++++ Data section

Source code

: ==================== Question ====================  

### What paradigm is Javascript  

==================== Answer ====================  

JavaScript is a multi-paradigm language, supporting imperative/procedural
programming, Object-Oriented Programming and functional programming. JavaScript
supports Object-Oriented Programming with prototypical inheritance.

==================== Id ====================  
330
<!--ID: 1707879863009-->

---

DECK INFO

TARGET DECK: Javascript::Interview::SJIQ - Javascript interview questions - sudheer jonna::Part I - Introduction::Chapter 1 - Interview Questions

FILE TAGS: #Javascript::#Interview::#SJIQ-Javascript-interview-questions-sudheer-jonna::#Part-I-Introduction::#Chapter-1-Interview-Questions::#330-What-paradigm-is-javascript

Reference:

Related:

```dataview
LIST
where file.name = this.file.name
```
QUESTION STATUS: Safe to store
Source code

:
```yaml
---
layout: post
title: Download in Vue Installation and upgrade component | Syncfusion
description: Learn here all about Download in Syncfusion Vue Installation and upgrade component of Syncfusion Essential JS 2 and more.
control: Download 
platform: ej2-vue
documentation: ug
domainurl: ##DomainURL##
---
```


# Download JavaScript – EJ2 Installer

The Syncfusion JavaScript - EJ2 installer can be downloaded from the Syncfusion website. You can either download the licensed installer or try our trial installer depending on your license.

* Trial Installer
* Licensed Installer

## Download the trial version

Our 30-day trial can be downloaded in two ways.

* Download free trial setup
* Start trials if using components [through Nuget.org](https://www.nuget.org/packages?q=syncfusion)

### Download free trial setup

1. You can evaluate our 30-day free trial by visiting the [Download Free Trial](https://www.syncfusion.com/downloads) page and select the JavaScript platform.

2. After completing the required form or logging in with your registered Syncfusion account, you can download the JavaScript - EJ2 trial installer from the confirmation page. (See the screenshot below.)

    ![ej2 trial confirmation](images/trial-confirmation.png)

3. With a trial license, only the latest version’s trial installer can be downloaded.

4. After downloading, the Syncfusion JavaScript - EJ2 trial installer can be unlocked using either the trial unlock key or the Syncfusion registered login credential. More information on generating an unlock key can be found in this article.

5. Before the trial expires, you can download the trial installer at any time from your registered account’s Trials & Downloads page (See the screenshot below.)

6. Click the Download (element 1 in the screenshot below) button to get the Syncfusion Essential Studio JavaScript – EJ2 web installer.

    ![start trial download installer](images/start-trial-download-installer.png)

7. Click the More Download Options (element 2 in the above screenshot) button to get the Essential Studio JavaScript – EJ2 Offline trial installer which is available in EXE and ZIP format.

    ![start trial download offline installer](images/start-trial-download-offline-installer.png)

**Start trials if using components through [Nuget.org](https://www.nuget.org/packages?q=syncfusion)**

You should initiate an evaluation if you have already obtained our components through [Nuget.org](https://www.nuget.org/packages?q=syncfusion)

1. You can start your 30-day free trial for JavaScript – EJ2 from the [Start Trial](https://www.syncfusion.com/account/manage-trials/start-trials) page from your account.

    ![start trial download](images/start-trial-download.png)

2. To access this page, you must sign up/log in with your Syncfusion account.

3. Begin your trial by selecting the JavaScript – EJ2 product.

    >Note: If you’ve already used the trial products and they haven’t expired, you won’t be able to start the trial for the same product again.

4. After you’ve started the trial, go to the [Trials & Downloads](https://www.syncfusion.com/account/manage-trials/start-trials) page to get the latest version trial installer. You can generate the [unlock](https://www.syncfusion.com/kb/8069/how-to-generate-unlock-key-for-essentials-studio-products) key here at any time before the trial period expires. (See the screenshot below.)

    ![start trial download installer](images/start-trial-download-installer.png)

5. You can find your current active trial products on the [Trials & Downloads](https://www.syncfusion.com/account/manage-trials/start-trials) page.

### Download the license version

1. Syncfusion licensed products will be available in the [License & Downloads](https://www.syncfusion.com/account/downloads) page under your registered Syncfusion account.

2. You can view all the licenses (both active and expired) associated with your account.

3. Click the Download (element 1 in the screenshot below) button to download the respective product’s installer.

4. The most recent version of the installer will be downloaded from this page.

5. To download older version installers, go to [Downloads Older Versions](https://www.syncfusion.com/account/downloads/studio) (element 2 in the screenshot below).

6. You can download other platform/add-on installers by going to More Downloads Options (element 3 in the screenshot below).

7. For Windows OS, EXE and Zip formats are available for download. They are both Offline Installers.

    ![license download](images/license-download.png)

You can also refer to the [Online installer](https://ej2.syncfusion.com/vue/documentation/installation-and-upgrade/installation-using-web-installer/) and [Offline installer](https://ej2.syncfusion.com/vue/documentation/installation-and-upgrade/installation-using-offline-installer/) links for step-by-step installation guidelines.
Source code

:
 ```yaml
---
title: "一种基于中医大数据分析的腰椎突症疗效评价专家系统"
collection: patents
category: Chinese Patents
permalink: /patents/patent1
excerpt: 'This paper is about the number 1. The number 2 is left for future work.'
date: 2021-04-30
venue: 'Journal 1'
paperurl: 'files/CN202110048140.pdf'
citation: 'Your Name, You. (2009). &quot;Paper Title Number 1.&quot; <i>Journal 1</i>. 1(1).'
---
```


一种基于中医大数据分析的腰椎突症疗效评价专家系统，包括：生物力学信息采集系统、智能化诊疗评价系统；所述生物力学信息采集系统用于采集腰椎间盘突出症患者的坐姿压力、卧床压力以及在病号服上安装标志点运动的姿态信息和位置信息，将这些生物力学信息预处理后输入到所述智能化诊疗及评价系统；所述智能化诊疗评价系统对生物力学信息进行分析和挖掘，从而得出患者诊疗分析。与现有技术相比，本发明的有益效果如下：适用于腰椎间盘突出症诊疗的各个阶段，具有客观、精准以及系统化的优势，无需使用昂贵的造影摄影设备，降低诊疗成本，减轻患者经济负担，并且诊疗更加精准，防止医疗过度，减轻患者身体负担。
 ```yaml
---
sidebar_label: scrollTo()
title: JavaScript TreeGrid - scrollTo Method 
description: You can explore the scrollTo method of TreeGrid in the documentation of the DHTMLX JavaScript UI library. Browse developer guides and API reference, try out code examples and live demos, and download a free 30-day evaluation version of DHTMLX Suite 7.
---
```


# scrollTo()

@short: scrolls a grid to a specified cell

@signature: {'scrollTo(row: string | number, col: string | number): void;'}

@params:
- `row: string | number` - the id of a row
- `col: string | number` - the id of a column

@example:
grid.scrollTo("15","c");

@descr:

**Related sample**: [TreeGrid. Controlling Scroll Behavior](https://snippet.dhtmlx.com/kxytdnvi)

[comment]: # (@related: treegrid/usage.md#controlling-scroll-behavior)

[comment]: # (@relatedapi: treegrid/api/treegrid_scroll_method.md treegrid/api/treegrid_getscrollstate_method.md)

++++++++

» **Assigned task**
Every record needs to be written out again, exactly as it was given.

» **Response for this exercise**
Source code

: ==================== Question ====================  

### What paradigm is Javascript  

==================== Answer ====================  

JavaScript is a multi-paradigm language, supporting imperative/procedural
programming, Object-Oriented Programming and functional programming. JavaScript
supports Object-Oriented Programming with prototypical inheritance.

==================== Id ====================  
330
<!--ID: 1707879863009-->

---

DECK INFO

TARGET DECK: Javascript::Interview::SJIQ - Javascript interview questions - sudheer jonna::Part I - Introduction::Chapter 1 - Interview Questions

FILE TAGS: #Javascript::#Interview::#SJIQ-Javascript-interview-questions-sudheer-jonna::#Part-I-Introduction::#Chapter-1-Interview-Questions::#330-What-paradigm-is-javascript

Reference:

Related:

```dataview
LIST
where file.name = this.file.name
```
QUESTION STATUS: Safe to store
Source code

:
```yaml
---
layout: post
title: Download in Vue Installation and upgrade component | Syncfusion
description: Learn here all about Download in Syncfusion Vue Installation and upgrade component of Syncfusion Essential JS 2 and more.
control: Download 
platform: ej2-vue
documentation: ug
domainurl: ##DomainURL##
---
```


# Download JavaScript – EJ2 Installer

The Syncfusion JavaScript - EJ2 installer can be downloaded from the Syncfusion website. You can either download the licensed installer or try our trial installer depending on your license.

* Trial Installer
* Licensed Installer

## Download the trial version

Our 30-day trial can be downloaded in two ways.

* Download free trial setup
* Start trials if using components [through Nuget.org](https://www.nuget.org/packages?q=syncfusion)

### Download free trial setup

1. You can evaluate our 30-day free trial by visiting the [Download Free Trial](https://www.syncfusion.com/downloads) page and select the JavaScript platform.

2. After completing the required form or logging in with your registered Syncfusion account, you can download the JavaScript - EJ2 trial installer from the confirmation page. (See the screenshot below.)

    ![ej2 trial confirmation](images/trial-confirmation.png)

3. With a trial license, only the latest version’s trial installer can be downloaded.

4. After downloading, the Syncfusion JavaScript - EJ2 trial installer can be unlocked using either the trial unlock key or the Syncfusion registered login credential. More information on generating an unlock key can be found in this article.

5. Before the trial expires, you can download the trial installer at any time from your registered account’s Trials & Downloads page (See the screenshot below.)

6. Click the Download (element 1 in the screenshot below) button to get the Syncfusion Essential Studio JavaScript – EJ2 web installer.

    ![start trial download installer](images/start-trial-download-installer.png)

7. Click the More Download Options (element 2 in the above screenshot) button to get the Essential Studio JavaScript – EJ2 Offline trial installer which is available in EXE and ZIP format.

    ![start trial download offline installer](images/start-trial-download-offline-installer.png)

**Start trials if using components through [Nuget.org](https://www.nuget.org/packages?q=syncfusion)**

You should initiate an evaluation if you have already obtained our components through [Nuget.org](https://www.nuget.org/packages?q=syncfusion)

1. You can start your 30-day free trial for JavaScript – EJ2 from the [Start Trial](https://www.syncfusion.com/account/manage-trials/start-trials) page from your account.

    ![start trial download](images/start-trial-download.png)

2. To access this page, you must sign up/log in with your Syncfusion account.

3. Begin your trial by selecting the JavaScript – EJ2 product.

    >Note: If you’ve already used the trial products and they haven’t expired, you won’t be able to start the trial for the same product again.

4. After you’ve started the trial, go to the [Trials & Downloads](https://www.syncfusion.com/account/manage-trials/start-trials) page to get the latest version trial installer. You can generate the [unlock](https://www.syncfusion.com/kb/8069/how-to-generate-unlock-key-for-essentials-studio-products) key here at any time before the trial period expires. (See the screenshot below.)

    ![start trial download installer](images/start-trial-download-installer.png)

5. You can find your current active trial products on the [Trials & Downloads](https://www.syncfusion.com/account/manage-trials/start-trials) page.

### Download the license version

1. Syncfusion licensed products will be available in the [License & Downloads](https://www.syncfusion.com/account/downloads) page under your registered Syncfusion account.

2. You can view all the licenses (both active and expired) associated with your account.

3. Click the Download (element 1 in the screenshot below) button to download the respective product’s installer.

4. The most recent version of the installer will be downloaded from this page.

5. To download older version installers, go to [Downloads Older Versions](https://www.syncfusion.com/account/downloads/studio) (element 2 in the screenshot below).

6. You can download other platform/add-on installers by going to More Downloads Options (element 3 in the screenshot below).

7. For Windows OS, EXE and Zip formats are available for download. They are both Offline Installers.

    ![license download](images/license-download.png)

You can also refer to the [Online installer](https://ej2.syncfusion.com/vue/documentation/installation-and-upgrade/installation-using-web-installer/) and [Offline installer](https://ej2.syncfusion.com/vue/documentation/installation-and-upgrade/installation-using-offline-installer/) links for step-by-step installation guidelines.
Source code

:
 ```yaml
---
title: "一种基于中医大数据分析的腰椎突症疗效评价专家系统"
collection: patents
category: Chinese Patents
permalink: /patents/patent1
excerpt: 'This paper is about the number 1. The number 2 is left for future work.'
date: 2021-04-30
venue: 'Journal 1'
paperurl: 'files/CN202110048140.pdf'
citation: 'Your Name, You. (2009). &quot;Paper Title Number 1.&quot; <i>Journal 1</i>. 1(1).'
---
```


一种基于中医大数据分析的腰椎突症疗效评价专家系统，包括：生物力学信息采集系统、智能化诊疗评价系统；所述生物力学信息采集系统用于采集腰椎间盘突出症患者的坐姿压力、卧床压力以及在病号服上安装标志点运动的姿态信息和位置信息，将这些生物力学信息预处理后输入到所述智能化诊疗及评价系统；所述智能化诊疗评价系统对生物力学信息进行分析和挖掘，从而得出患者诊疗分析。与现有技术相比，本发明的有益效果如下：适用于腰椎间盘突出症诊疗的各个阶段，具有客观、精准以及系统化的优势，无需使用昂贵的造影摄影设备，降低诊疗成本，减轻患者经济负担，并且诊疗更加精准，防止医疗过度，减轻患者身体负担。
 ```yaml
---
sidebar_label: scrollTo()
title: JavaScript TreeGrid - scrollTo Method 
description: You can explore the scrollTo method of TreeGrid in the documentation of the DHTMLX JavaScript UI library. Browse developer guides and API reference, try out code examples and live demos, and download a free 30-day evaluation version of DHTMLX Suite 7.
---
```


# scrollTo()

@short: scrolls a grid to a specified cell

@signature: {'scrollTo(row: string | number, col: string | number): void;'}

@params:
- `row: string | number` - the id of a row
- `col: string | number` - the id of a column

@example:
grid.scrollTo("15","c");

@descr:

**Related sample**: [TreeGrid. Controlling Scroll Behavior](https://snippet.dhtmlx.com/kxytdnvi)

[comment]: # (@related: treegrid/usage.md#controlling-scroll-behavior)

[comment]: # (@relatedapi: treegrid/api/treegrid_scroll_method.md treegrid/api/treegrid_getscrollstate_method.md)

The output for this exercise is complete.